No, dude, read it again. The Manager was paid 15% of the Advance (15% of 250k = $37.5k). (plus 15% of tour and merchandising, but that's not what we're talking about.)

What I'm suggesting is that he should be paid on a percentage of the profit, i.e. What the band gets.

The manager is financially incentivised to get a big advance. Well, that's great, but it isn't everything. In the example cited, the manager made money and the band didn't. Had he been incentivised on what the band made, he may have made better choices.

Again, I know nothing of the business of music. It could very well be that there aren't choices in the matter, that bands are forced to spend more money than is reasonable on production costs out of their own pockets. But I suspect a business-savy musician could do pretty good by watching the bottom line in the deal described. Or paying someone (i.e. a manager) to do that for him.

pkbites
07-13-2001, 12:42 AM
Excellent site bdgr! My son is a rock musician and I printed that out for him. He's young and I fear he may get screwed over in his career. Thanks!

bdgr
07-13-2001, 05:18 PM
Originally posted by Bill H.
bdgr wrote
acutally, he was.
No, dude, read it again. The Manager was paid 15% of the Advance (15% of 250k = $37.5k). (plus 15% of tour and merchandising, but that's not what we're talking about.)
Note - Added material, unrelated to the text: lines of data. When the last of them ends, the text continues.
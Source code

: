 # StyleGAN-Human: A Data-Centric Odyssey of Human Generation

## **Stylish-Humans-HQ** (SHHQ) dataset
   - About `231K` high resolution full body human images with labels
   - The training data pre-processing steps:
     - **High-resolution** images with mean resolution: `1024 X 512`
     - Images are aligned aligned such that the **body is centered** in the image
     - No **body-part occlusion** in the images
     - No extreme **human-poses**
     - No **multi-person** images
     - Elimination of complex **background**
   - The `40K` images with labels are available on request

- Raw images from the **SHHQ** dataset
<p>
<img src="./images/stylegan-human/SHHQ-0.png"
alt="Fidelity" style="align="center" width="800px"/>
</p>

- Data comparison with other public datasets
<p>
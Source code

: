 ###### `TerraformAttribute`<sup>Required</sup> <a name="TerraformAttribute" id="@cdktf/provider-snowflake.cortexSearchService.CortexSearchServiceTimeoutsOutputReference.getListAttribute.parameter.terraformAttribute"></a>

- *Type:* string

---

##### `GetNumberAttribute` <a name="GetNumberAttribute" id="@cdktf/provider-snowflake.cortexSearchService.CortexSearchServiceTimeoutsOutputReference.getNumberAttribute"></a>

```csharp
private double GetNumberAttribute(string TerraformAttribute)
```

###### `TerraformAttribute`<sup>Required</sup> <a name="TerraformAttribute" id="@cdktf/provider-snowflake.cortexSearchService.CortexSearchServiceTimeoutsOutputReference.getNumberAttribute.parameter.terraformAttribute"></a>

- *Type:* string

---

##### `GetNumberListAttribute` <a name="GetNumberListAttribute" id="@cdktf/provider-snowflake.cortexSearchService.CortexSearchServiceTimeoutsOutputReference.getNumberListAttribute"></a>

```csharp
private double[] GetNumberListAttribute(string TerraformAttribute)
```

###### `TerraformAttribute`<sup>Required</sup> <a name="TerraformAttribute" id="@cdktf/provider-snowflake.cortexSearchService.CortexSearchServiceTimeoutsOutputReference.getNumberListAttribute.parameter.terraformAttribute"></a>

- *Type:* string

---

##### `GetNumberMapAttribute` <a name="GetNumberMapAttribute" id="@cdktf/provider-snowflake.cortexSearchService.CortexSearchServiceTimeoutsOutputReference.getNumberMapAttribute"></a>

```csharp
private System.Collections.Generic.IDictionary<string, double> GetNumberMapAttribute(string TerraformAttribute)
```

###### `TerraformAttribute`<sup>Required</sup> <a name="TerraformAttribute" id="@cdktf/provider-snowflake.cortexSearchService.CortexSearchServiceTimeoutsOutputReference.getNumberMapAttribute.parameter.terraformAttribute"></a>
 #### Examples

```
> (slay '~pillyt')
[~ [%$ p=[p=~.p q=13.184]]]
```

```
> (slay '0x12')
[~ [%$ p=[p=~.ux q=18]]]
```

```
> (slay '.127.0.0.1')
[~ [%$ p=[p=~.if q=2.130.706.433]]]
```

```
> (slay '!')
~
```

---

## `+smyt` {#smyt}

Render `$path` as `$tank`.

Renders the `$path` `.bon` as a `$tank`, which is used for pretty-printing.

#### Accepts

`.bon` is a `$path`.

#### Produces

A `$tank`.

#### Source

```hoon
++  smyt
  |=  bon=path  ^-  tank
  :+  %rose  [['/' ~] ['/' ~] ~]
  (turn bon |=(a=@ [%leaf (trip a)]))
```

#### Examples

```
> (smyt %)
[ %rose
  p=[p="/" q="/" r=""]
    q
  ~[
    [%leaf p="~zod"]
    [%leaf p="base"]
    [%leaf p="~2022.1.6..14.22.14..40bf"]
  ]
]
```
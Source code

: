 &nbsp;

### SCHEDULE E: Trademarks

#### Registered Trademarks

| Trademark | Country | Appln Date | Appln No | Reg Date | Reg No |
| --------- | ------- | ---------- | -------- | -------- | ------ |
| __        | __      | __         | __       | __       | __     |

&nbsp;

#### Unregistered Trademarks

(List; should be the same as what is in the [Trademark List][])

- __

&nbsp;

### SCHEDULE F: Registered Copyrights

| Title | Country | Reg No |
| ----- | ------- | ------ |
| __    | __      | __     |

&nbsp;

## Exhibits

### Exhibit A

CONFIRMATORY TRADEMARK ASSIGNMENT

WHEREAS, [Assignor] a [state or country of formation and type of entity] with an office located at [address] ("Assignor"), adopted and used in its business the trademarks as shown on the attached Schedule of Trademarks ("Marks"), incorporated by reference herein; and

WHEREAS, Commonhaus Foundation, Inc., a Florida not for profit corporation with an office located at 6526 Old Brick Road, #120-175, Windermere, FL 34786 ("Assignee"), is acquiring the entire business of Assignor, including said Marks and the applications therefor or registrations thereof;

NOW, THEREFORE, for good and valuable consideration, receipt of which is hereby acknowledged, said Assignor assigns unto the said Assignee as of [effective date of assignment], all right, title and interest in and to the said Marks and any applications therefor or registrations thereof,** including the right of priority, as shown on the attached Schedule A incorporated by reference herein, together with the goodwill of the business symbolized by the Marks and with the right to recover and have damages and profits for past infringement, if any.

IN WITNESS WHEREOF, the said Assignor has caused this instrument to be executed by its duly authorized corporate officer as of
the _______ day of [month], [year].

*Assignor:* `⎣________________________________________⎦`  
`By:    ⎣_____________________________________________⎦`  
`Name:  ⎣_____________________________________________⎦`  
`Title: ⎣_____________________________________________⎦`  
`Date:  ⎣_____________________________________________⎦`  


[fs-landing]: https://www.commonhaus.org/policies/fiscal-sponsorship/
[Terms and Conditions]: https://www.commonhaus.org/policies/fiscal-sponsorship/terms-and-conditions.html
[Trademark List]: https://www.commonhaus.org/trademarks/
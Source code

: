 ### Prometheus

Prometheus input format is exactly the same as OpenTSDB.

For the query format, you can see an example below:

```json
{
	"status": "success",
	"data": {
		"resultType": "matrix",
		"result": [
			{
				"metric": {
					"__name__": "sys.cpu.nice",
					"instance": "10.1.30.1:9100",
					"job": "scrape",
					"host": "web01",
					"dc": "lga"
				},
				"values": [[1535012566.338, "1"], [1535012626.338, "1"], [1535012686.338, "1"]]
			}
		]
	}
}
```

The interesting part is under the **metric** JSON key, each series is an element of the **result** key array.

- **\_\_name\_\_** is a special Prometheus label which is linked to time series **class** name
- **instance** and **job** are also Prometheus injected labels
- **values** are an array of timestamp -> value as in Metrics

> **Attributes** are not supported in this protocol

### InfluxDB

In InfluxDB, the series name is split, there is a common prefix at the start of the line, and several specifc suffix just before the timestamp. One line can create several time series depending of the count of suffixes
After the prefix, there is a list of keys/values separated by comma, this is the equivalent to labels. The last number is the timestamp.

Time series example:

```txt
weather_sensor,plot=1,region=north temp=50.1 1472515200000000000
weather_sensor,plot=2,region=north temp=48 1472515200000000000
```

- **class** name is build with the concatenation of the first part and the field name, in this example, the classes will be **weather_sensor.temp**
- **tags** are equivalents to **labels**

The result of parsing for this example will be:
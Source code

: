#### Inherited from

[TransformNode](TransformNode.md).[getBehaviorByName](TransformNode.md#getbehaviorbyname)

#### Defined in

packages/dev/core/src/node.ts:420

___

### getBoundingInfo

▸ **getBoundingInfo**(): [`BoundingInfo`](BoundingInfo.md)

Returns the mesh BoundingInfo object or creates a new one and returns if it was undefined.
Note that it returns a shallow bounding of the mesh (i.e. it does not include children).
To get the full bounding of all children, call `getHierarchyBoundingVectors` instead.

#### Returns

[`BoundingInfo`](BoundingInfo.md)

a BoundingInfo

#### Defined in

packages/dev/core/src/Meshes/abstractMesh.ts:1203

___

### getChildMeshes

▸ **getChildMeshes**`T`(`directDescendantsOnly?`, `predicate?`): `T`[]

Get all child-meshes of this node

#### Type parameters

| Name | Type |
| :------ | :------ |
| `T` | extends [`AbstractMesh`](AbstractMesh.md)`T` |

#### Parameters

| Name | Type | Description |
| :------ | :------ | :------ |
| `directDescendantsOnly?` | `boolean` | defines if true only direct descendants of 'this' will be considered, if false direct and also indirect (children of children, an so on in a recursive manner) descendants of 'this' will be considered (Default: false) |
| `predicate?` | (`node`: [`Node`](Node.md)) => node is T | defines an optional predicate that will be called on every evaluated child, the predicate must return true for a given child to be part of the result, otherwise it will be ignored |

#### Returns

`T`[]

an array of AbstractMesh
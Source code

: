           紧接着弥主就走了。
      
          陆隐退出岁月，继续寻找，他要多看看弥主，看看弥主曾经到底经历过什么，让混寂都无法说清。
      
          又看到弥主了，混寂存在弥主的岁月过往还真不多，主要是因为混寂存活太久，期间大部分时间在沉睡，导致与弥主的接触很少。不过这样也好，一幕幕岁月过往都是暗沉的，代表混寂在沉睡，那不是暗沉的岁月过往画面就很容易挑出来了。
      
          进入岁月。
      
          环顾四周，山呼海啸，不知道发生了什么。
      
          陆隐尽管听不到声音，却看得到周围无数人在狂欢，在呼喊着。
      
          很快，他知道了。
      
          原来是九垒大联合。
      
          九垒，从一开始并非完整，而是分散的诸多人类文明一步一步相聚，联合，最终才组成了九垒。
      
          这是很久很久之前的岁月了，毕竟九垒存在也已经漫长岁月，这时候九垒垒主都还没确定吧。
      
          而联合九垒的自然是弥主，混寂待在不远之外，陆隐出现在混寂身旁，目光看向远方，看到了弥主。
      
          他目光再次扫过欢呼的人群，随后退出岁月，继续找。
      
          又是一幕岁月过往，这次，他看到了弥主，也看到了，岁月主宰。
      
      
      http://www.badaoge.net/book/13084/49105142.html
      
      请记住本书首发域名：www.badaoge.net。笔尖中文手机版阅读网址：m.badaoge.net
What I'm suggesting is that he should be paid on a percentage of the profit, i.e. What the band gets.

The manager is financially incentivised to get a big advance. Well, that's great, but it isn't everything. In the example cited, the manager made money and the band didn't. Had he been incentivised on what the band made, he may have made better choices.

Again, I know nothing of the business of music. It could very well be that there aren't choices in the matter, that bands are forced to spend more money than is reasonable on production costs out of their own pockets. But I suspect a business-savy musician could do pretty good by watching the bottom line in the deal described. Or paying someone (i.e. a manager) to do that for him.

I see what you are saying, he is payed 15% of the gross, not the net that the band sees in the end.

Good point. Unfortuneately most managers won't do work off of the net. At least not the ones with the contacts and experiance that they hired this guy for.